**Try it**
Print every entry exactly as written and exclude all images.

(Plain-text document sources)
■ ■ ■ ■
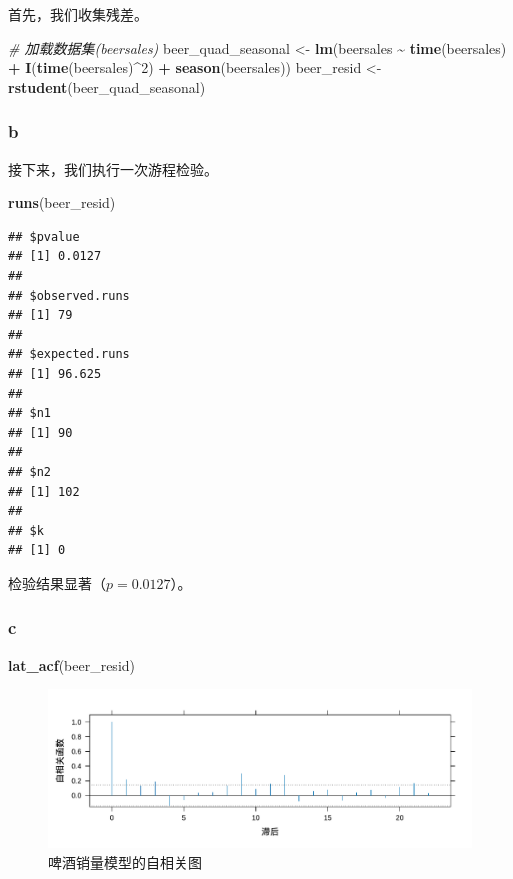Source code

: \documentclass[
]{article}
\newenvironment{Shaded}{\begin{snugshade}}{\end{snugshade}}
\newcommand{\CommentTok}[1]{\textcolor[rgb]{0.56,0.35,0.01}{\textit{#1}}}
\newcommand{\DecValTok}[1]{\textcolor[rgb]{0.00,0.00,0.81}{#1}}
\newcommand{\FunctionTok}[1]{\textcolor[rgb]{0.13,0.29,0.53}{\textbf{#1}}}
\newcommand{\NormalTok}[1]{#1}
\newcommand{\OtherTok}[1]{\textcolor[rgb]{0.56,0.35,0.01}{#1}}
\newcommand{\SpecialCharTok}[1]{\textcolor[rgb]{0.81,0.36,0.00}{\textbf{#1}}}
\begin{document}
首先，我们收集残差。

\begin{Shaded}
\begin{Highlighting}[]
\CommentTok{\# 加载数据集(beersales)}
\NormalTok{beer\_quad\_seasonal }\OtherTok{\textless{}{-}} \FunctionTok{lm}\NormalTok{(beersales }\SpecialCharTok{\textasciitilde{}} \FunctionTok{time}\NormalTok{(beersales) }\SpecialCharTok{+} \FunctionTok{I}\NormalTok{(}\FunctionTok{time}\NormalTok{(beersales)}\SpecialCharTok{\^{}}\DecValTok{2}\NormalTok{) }\SpecialCharTok{+}
                           \FunctionTok{season}\NormalTok{(beersales))}
\NormalTok{beer\_resid }\OtherTok{\textless{}{-}} \FunctionTok{rstudent}\NormalTok{(beer\_quad\_seasonal)}
\end{Highlighting}
\end{Shaded}

\hypertarget{b-6}{%
\subsubsection*{b}\label{b-6}}

接下来，我们执行一次游程检验。

\begin{Shaded}
\begin{Highlighting}[]
\FunctionTok{runs}\NormalTok{(beer\_resid)}
\end{Highlighting}
\end{Shaded}

\begin{verbatim}
## $pvalue
## [1] 0.0127
## 
## $observed.runs
## [1] 79
## 
## $expected.runs
## [1] 96.625
## 
## $n1
## [1] 90
## 
## $n2
## [1] 102
## 
## $k
## [1] 0
\end{verbatim}

检验结果显著（\(p = 0.0127\)）。

\hypertarget{c-5}{%
\subsubsection*{c}\label{c-5}}

\begin{Shaded}
\begin{Highlighting}[]
\FunctionTok{lat\_acf}\NormalTok{(beer\_resid)}
\end{Highlighting}
\end{Shaded}

\begin{figure}
\centering
\includegraphics{chapter3_files/figure-latex/beer-acf-1.pdf}
\caption{\label{fig:beer-acf}啤酒销量模型的自相关图}
\end{figure}
\end{document}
■ ■ ■ ■
**Exercise answer**
Source code

: \documentclass[
]{article}
\newenvironment{Shaded}{\begin{snugshade}}{\end{snugshade}}
\newcommand{\CommentTok}[1]{\textcolor[rgb]{0.56,0.35,0.01}{\textit{#1}}}
\newcommand{\DecValTok}[1]{\textcolor[rgb]{0.00,0.00,0.81}{#1}}
\newcommand{\FunctionTok}[1]{\textcolor[rgb]{0.13,0.29,0.53}{\textbf{#1}}}
\newcommand{\NormalTok}[1]{#1}
\newcommand{\OtherTok}[1]{\textcolor[rgb]{0.56,0.35,0.01}{#1}}
\newcommand{\SpecialCharTok}[1]{\textcolor[rgb]{0.81,0.36,0.00}{\textbf{#1}}}
\begin{document}
首先，我们收集残差。

\begin{Shaded}
\begin{Highlighting}[]
\CommentTok{\# 加载数据集(beersales)}
\NormalTok{beer\_quad\_seasonal }\OtherTok{\textless{}{-}} \FunctionTok{lm}\NormalTok{(beersales }\SpecialCharTok{\textasciitilde{}} \FunctionTok{time}\NormalTok{(beersales) }\SpecialCharTok{+} \FunctionTok{I}\NormalTok{(}\FunctionTok{time}\NormalTok{(beersales)}\SpecialCharTok{\^{}}\DecValTok{2}\NormalTok{) }\SpecialCharTok{+}
                           \FunctionTok{season}\NormalTok{(beersales))}
\NormalTok{beer\_resid }\OtherTok{\textless{}{-}} \FunctionTok{rstudent}\NormalTok{(beer\_quad\_seasonal)}
\end{Highlighting}
\end{Shaded}

\hypertarget{b-6}{%
\subsubsection*{b}\label{b-6}}

接下来，我们执行一次游程检验。

\begin{Shaded}
\begin{Highlighting}[]
\FunctionTok{runs}\NormalTok{(beer\_resid)}
\end{Highlighting}
\end{Shaded}

\begin{verbatim}
## $pvalue
## [1] 0.0127
## 
## $observed.runs
## [1] 79
## 
## $expected.runs
## [1] 96.625
## 
## $n1
## [1] 90
## 
## $n2
## [1] 102
## 
## $k
## [1] 0
\end{verbatim}

检验结果显著（\(p = 0.0127\)）。

\hypertarget{c-5}{%
\subsubsection*{c}\label{c-5}}

\begin{Shaded}
\begin{Highlighting}[]
\FunctionTok{lat\_acf}\NormalTok{(beer\_resid)}
\end{Highlighting}
\end{Shaded}

\begin{figure}
\centering
\includegraphics{chapter3_files/figure-latex/beer-acf-1.pdf}
\caption{\label{fig:beer-acf}啤酒销量模型的自相关图}
\end{figure}
\end{document}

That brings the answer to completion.